Local index should be more granular and allow stream processing. Same with specs lists. Marshalling and constantly re-downloading a whole index, or even just a list of specs, is ludicrous at current sizes.
Break index up into more files for efficient lookup?
Learn from PIP, have quick lookups for common cases.
JSON is a better choice than YAML—it's just plain faster and becoming ubiquitous.
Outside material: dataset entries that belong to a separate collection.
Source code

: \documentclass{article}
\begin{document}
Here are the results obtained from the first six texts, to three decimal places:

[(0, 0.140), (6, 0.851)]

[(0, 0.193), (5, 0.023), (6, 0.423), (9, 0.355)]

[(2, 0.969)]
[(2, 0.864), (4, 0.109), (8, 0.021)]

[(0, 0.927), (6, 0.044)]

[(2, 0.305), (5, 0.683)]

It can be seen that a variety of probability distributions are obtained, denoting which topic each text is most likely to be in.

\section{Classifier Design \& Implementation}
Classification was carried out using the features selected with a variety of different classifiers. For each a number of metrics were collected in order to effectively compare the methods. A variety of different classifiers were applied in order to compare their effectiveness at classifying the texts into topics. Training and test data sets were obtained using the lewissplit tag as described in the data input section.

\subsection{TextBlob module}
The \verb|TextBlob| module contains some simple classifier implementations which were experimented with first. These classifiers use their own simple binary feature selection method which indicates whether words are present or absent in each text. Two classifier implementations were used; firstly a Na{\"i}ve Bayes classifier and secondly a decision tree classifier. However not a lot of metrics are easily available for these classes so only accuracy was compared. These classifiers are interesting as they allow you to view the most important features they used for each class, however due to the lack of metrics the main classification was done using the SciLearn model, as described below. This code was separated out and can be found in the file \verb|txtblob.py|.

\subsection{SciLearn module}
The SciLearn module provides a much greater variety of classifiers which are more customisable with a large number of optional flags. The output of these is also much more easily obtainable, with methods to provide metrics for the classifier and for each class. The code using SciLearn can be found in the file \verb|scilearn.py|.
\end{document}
Built-in (usually reasonably fast) support in 1.9, including streaming, which is cross-platform friendly (much moreso than YAML).
Auto-negotiated transport compression should counteract any size difference and work for partial updates.
Compression is purely a transport/storage concern.
Index journal for efficient partial updates via HTTP.
Use plain old HTTP (but the full functionality of 1.1) and static files to allow serving at edges by cloudfront, easy proxying/caching, etc.
Same directory structure and index format locally and remotely, backwards compatible:
Given the following definitions:
<name>: gem name, i.e. "rails"
<version>: gem version, i.e. "3.2.2"
<platform>: gem platform, omitted if platform is "ruby", the default
Proposed directory structure:
metadata.index— newline separated list of all names, append only.
metadata/— index of gems.
<name>.index— newline separated list of all basenames for a name, append only.
<version>[-<platform>].json– metadata for the gemball.
source.json— metadata about this source. May contain canonical URL.
sources/— cached source indexes.
<source-sha>/— SHA of canonical source URL (i.e.
source.json— metadata about the source.
metadata.index/— a cache of the top-level metadata.index for the source
metadata/— a cache of the top-level metadata/ for the source
gems/— gemballs and unpacked trees.
<basename>.gem— the gemball.
<basename>/— the unpacked gem tree. Optional if it allows zip loading.
Use net/http/persistent per-source for gem operations like rubygems-mirror, respecting HTTP content-type, transport-encoding (compression), range and freshness controls, and negating overhead of many small files.
Multiplex mirroring and potentially other operations over a pool of threads like rubygems-mirror.
Break old marshalling support into modules, only include them when backwards-compatible behaviour required (i.e. during upgrade, when compat is requested/configured).
Add more checks and guards to make sure the index/gemspecs/gems can't get into an invalid state.
MIT (see LICENSE). Some parts adapted from Rubygems, which is under the Ruby or MIT license.